Les chats sont omniprésents dans la littérature. Les nombreuses citations extraites d’une conférence de Cédric JACOB donnée le 1er mai 2025 et intitulée Les chats et la littérature… chat alors ! ont donné lieu à un premier article, à retrouver sur ce lien :
Voici d’autres citations au sujet des chats, elles aussi, issues de la même conférence.
Howard Philipps LOVECRAFT, Des chats et des chiens, 1926
Hautain, libre, mystérieux, voluptueux, babylonien, impersonnel, il est l’éternel compagnon de la supériorité et de l’art – incarnation de la beauté parfaite et frère de la poésie – le chat doucereux, grave, savant et patricien.
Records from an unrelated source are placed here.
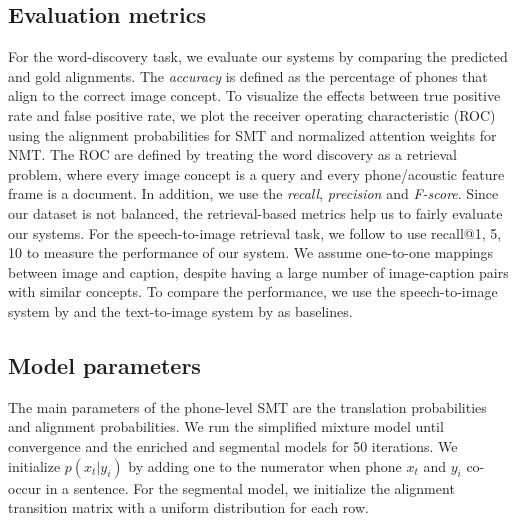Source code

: \documentclass[journal]{IEEEtran}
\begin{document}
\subsection{Evaluation metrics}
For the word-discovery task, we evaluate our systems by comparing the predicted and gold alignments. The \textit{accuracy} is defined as the percentage of phones that align to the correct image concept. To visualize the effects between true positive rate and false positive rate, we plot the receiver operating characteristic (ROC) using the alignment probabilities for SMT and normalized attention weights for NMT. The ROC are defined by treating the word discovery as a retrieval problem, where every image concept is a query and every phone/acoustic feature frame is a document. In addition, we use the \textit{recall}, \textit{precision} and \textit{F-score}. Since our dataset is not balanced, the retrieval-based metrics help us to fairly evaluate our systems. For the speech-to-image retrieval task, we follow \cite{Harwath15, Karpathy15} to use recall@1, 5, 10 to measure the performance of our system. We assume one-to-one mappings between image and caption, despite having a large number of image-caption pairs with similar concepts. To compare the performance, we use the speech-to-image system by \cite{Harwath15} and the text-to-image system by \cite{Karpathy15} as baselines.    

\subsection{Model parameters}
The main parameters of the phone-level SMT are the translation probabilities and alignment probabilities. We run the simplified mixture model until convergence and the enriched and segmental models for 50 iterations. We initialize $p(x_t|y_i)$ by adding one to the numerator when phone $x_t$ and $y_i$ co-occur in a sentence. For the segmental model, we initialize the alignment transition matrix with a uniform distribution for each row. 
\end{document}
Théodore de BANVILLE, Le Chat
Tout animal est supérieur à l’homme par ce qu’il a en lui de divin, c’est-à-dire par l’instinct. Or, de tous les animaux, le chat est celui chez lequel l’instinct est le plus persistant, le plus impossible à tuer. Sauvage ou domestique, il reste lui-même, obstinément, avec une sérénité absolue, et aussi rien ne peut lui faire perdre sa beauté et sa grâce suprême. Il n’y a pas de condition si humble et si vile qui arrive à le dégrader, parce qu’il n’y consent pas, et qu’il garde toujours la seule liberté qui puisse être accordée aux créatures, c’est-à-dire la volonté et la résolution arrêtée d’être libre. Il l’est en effet, parce qu’il ne se donne que dans la mesure où il le veut, accordant ou refusant à son gré son affection et ses caresses, et c’est pourquoi il reste beau, c’est-à-dire semblable à son type éternel.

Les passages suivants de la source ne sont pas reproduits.